Work instruction: Exactly the lines from the beginning of the records below through the line with "with complementary strengths.|" must be given again, without pictures.

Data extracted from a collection

+-------+

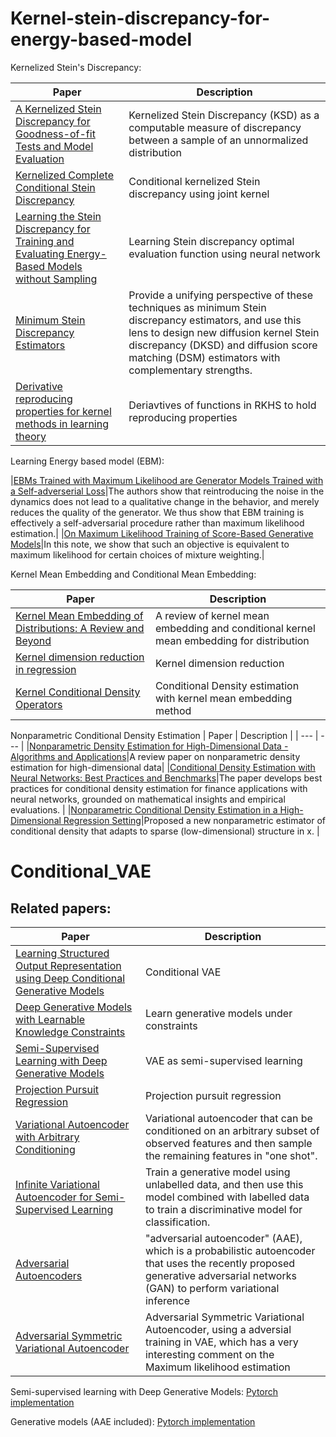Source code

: # Kernel-stein-discrepancy-for-energy-based-model

Kernelized Stein's Discrepancy:

| Paper | Description |
| --- | --- |
| [A Kernelized Stein Discrepancy for Goodness-of-fit Tests and Model Evaluation](https://arxiv.org/abs/1602.03253) |Kernelized Stein Discrepancy (KSD) as a computable measure of discrepancy between a sample of an unnormalized distribution|
|[Kernelized Complete Conditional Stein Discrepancy](https://arxiv.org/abs/1904.04478)|Conditional kernelized Stein discrepancy using joint kernel|
|[Learning the Stein Discrepancy for Training and Evaluating Energy-Based Models without Sampling](https://arxiv.org/abs/2002.05616)|Learning Stein discrepancy optimal evaluation function using neural network|
|[Minimum Stein Discrepancy Estimators](https://arxiv.org/abs/1906.08283)|Provide a unifying perspective of these techniques as minimum Stein discrepancy estimators, and use this lens to design new diffusion kernel Stein discrepancy (DKSD) and diffusion score matching (DSM) estimators with complementary strengths.|
|[Derivative reproducing properties for kernel methods in learning theory](https://core.ac.uk/download/pdf/82506111.pdf)|Deriavtives of functions in RKHS to hold reproducing properties|


Learning Energy based model (EBM):

|[EBMs Trained with Maximum Likelihood are Generator Models Trained with a Self-adverserial Loss](https://arxiv.org/abs/2102.11757#:~:text=Maximum%20likelihood%20estimation%20is%20widely,algorithms%20such%20as%20Langevin%20dynamics.)|The authors show that reintroducing the noise in the dynamics does not lead to a qualitative change in the behavior, and merely reduces the quality of the generator. We thus show that EBM training is effectively a self-adversarial procedure rather than maximum likelihood estimation.|
|[On Maximum Likelihood Training of Score-Based Generative Models](https://arxiv.org/abs/2101.09258)|In this note, we show that such an objective is equivalent to maximum likelihood for certain choices of mixture weighting.|

Kernel Mean Embedding and Conditional Mean Embedding:

| Paper | Description |
| --- | --- |
|[Kernel Mean Embedding of Distributions: A Review and Beyond](https://arxiv.org/abs/1605.09522)|A review of kernel mean embedding and conditional kernel mean embedding for distribution|
|[Kernel dimension reduction in regression](https://arxiv.org/abs/0908.1854)|Kernel dimension reduction|
|[Kernel Conditional Density Operators](https://arxiv.org/abs/1905.11255)|Conditional Density estimation with kernel mean embedding method|

Nonparametric Conditional Density Estimation
| Paper | Description |
| --- | --- |
|[Nonparametric Density Estimation for High-Dimensional Data - Algorithms and Applications](https://arxiv.org/pdf/1904.00176.pdf)|A review paper on nonparametric density estimation for high-dimensional data|
|[Conditional Density Estimation with Neural Networks: Best Practices and Benchmarks](https://arxiv.org/abs/1903.00954)|The paper develops best practices for conditional density estimation for finance applications with neural networks, grounded on mathematical insights and empirical evaluations. |
|[Nonparametric Conditional Density Estimation in a High-Dimensional Regression Setting](https://arxiv.org/abs/1604.00540)|Proposed a new nonparametric estimator of conditional density that adapts to sparse (low-dimensional) structure in x. |

# Conditional_VAE
## Related papers:

| Paper | Description |
| --- | --- |
| [Learning Structured Output Representation using Deep Conditional Generative Models](https://papers.nips.cc/paper/5775-learning-structured-output-representation-using-deep-conditional-generative-models) | Conditional VAE |
| [Deep Generative Models with Learnable Knowledge Constraints](https://arxiv.org/pdf/1806.09764.pdf) | Learn generative models under constraints |
| [Semi-Supervised Learning with Deep Generative Models](https://arxiv.org/abs/1406.5298) | VAE as semi-supervised learning |
| [Projection Pursuit Regression](https://www.tandfonline.com/doi/abs/10.1080/01621459.1981.10477729) | Projection pursuit regression|
| [Variational Autoencoder with Arbitrary Conditioning](https://arxiv.org/abs/1806.02382) | Variational autoencoder that can be conditioned on an arbitrary subset of observed features and then sample the remaining features in "one shot". |
| [Infinite Variational Autoencoder for Semi-Supervised Learning](http://openaccess.thecvf.com/content_cvpr_2017/papers/Abbasnejad_Infinite_Variational_Autoencoder_CVPR_2017_paper.pdf) | Train a generative model using unlabelled data, and then use this model combined with labelled data to train a discriminative model for classification. |
|[Adversarial Autoencoders](https://arxiv.org/abs/1511.05644)|"adversarial autoencoder" (AAE), which is a probabilistic autoencoder that uses the recently proposed generative adversarial networks (GAN) to perform variational inference |
|[Adversarial Symmetric Variational Autoencoder](http://people.ee.duke.edu/~lcarin/AS_VAE.pdf)|Adversarial Symmetric Variational Autoencoder, using a adversial training in VAE, which has a very interesting comment on the Maximum likelihood estimation|


Semi-supervised learning with Deep Generative Models: [Pytorch implementation](https://github.com/wohlert/semi-supervised-pytorch)

Generative models (AAE included): [Pytorch implementation](https://github.com/wiseodd/generative-models)

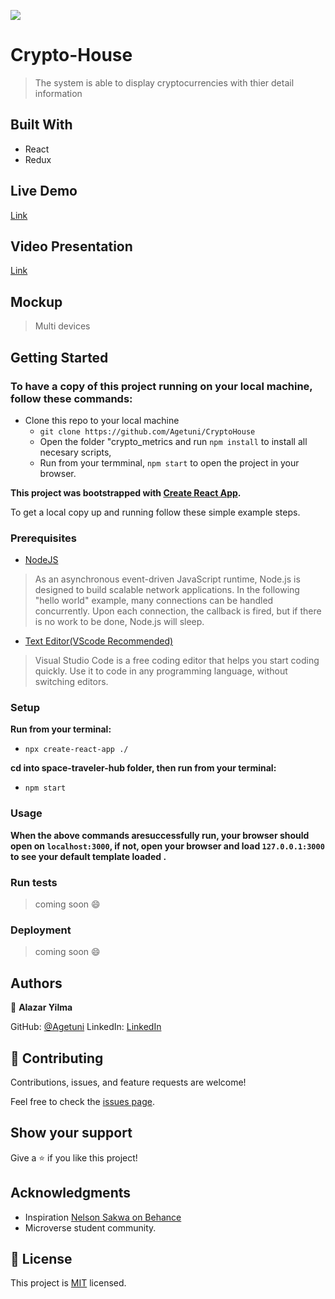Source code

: ![](https://img.shields.io/badge/Microverse-blueviolet)

# Crypto-House

>The system is able to display cryptocurrencies with thier detail information 

## Built With

- React
- Redux

## Live Demo

[Link]()

## Video Presentation

[Link]()

## Mockup

> Multi devices



## Getting Started

### To have a copy of this project running on your local machine, follow these commands:

- Clone this repo to your local machine
  - `git clone https://github.com/Agetuni/CryptoHouse `
  - Open the folder "crypto_metrics
    and run `npm install` to install all necesary scripts,
  - Run from your termminal, `npm start` to open the project in your browser.

**This project was bootstrapped with [Create React App](https://github.com/facebook/create-react-app).**

To get a local copy up and running follow these simple example steps.

### Prerequisites

- [NodeJS](https://nodejs.org/en/docs/)

> As an asynchronous event-driven JavaScript runtime, Node.js is designed to build scalable network applications. In the following "hello world" example, many connections can be handled concurrently. Upon each connection, the callback is fired, but if there is no work to be done, Node.js will sleep.

- [Text Editor(VScode Recommended)](https://code.visualstudio.com/)

> Visual Studio Code is a free coding editor that helps you start coding quickly. Use it to code in any programming language, without switching editors.

### Setup

**Run from your terminal:**

- `npx create-react-app ./`

**cd into space-traveler-hub folder, then run from your terminal:**

- `npm start`

### Usage

**When the above commands aresuccessfully run, your browser should open on `localhost:3000`, if not, open your browser and load `127.0.0.1:3000` to see your default template loaded .**

### Run tests

> coming soon :smile:

### Deployment

> coming soon :smile:

## Authors

👤 **Alazar Yilma**

GitHub: [@Agetuni](https://github.com/Agetuni)
LinkedIn: [LinkedIn](https://www.linkedin.com/in/aleazar-yilma-b614b6174/)

## 🤝 Contributing

Contributions, issues, and feature requests are welcome!

Feel free to check the [issues page](../../issues/).

## Show your support

Give a ⭐️ if you like this project!

## Acknowledgments

- Inspiration [Nelson Sakwa on Behance](https://www.behance.net/sakwadesignstudio)
- Microverse student community.

## 📝 License

This project is [MIT](./MIT.md) licensed.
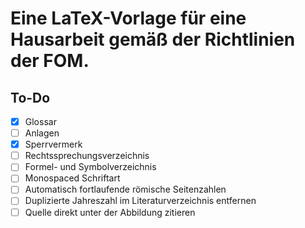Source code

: # Eine LaTeX-Vorlage für eine Hausarbeit gemäß der Richtlinien der FOM.
## To-Do
- [x] Glossar
- [ ] Anlagen
- [x] Sperrvermerk
- [ ] Rechtssprechungsverzeichnis
- [ ] Formel- und Symbolverzeichnis
- [ ] Monospaced Schriftart
- [ ] Automatisch fortlaufende römische Seitenzahlen
- [ ] Duplizierte Jahreszahl im Literaturverzeichnis entfernen
- [ ] Quelle direkt unter der Abbildung zitieren

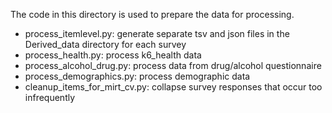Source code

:The code in this directory is used to prepare the data for processing.

* process_itemlevel.py: generate separate tsv and json files in the Derived_data
directory for each survey
* process_health.py: process k6_health data
* process_alcohol_drug.py: process data from drug/alcohol questionnaire
* process_demographics.py: process demographic data
* cleanup_items_for_mirt_cv.py: collapse survey responses that occur too infrequently
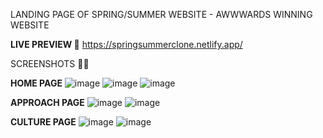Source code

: LANDING PAGE OF SPRING/SUMMER WEBSITE - AWWWARDS WINNING WEBSITE

**LIVE PREVIEW 🚀**
https://springsummerclone.netlify.app/

SCREENSHOTS 😶‍🌫️

**HOME PAGE**
![image](https://github.com/SudhanshuPanthri/Spring-Summer-Website-Clone/assets/79709274/9cc571ab-2755-4fd8-894a-6f7f6a20c558)
![image](https://github.com/SudhanshuPanthri/Spring-Summer-Website-Clone/assets/79709274/c291989c-7294-4aaf-bbf4-3e840beadd8a)
![image](https://github.com/SudhanshuPanthri/Spring-Summer-Website-Clone/assets/79709274/ff29b207-29e8-4ea9-9ac8-8de3ce87367d)

**APPROACH PAGE**
![image](https://github.com/SudhanshuPanthri/Spring-Summer-Website-Clone/assets/79709274/1fe3c816-ce54-486e-9993-9d355499bb34)
![image](https://github.com/SudhanshuPanthri/Spring-Summer-Website-Clone/assets/79709274/7340be80-c092-4729-b422-4a1cbe3acf4f)

**CULTURE PAGE**
![image](https://github.com/SudhanshuPanthri/Spring-Summer-Website-Clone/assets/79709274/f881f775-0eac-46d4-ad0b-886aab98168b)
![image](https://github.com/SudhanshuPanthri/Spring-Summer-Website-Clone/assets/79709274/ce8dee9d-e418-406f-83da-361d99a05199)

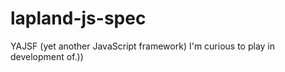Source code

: # lapland-js-spec
YAJSF (yet another JavaScript framework) I'm curious to play in development of.))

+-------+

Exercise response:
Source code

: # Kernel-stein-discrepancy-for-energy-based-model

Kernelized Stein's Discrepancy:

| Paper | Description |
| --- | --- |
| [A Kernelized Stein Discrepancy for Goodness-of-fit Tests and Model Evaluation](https://arxiv.org/abs/1602.03253) |Kernelized Stein Discrepancy (KSD) as a computable measure of discrepancy between a sample of an unnormalized distribution|
|[Kernelized Complete Conditional Stein Discrepancy](https://arxiv.org/abs/1904.04478)|Conditional kernelized Stein discrepancy using joint kernel|
|[Learning the Stein Discrepancy for Training and Evaluating Energy-Based Models without Sampling](https://arxiv.org/abs/2002.05616)|Learning Stein discrepancy optimal evaluation function using neural network|
|[Minimum Stein Discrepancy Estimators](https://arxiv.org/abs/1906.08283)|Provide a unifying perspective of these techniques as minimum Stein discrepancy estimators, and use this lens to design new diffusion kernel Stein discrepancy (DKSD) and diffusion score matching (DSM) estimators with complementary strengths.|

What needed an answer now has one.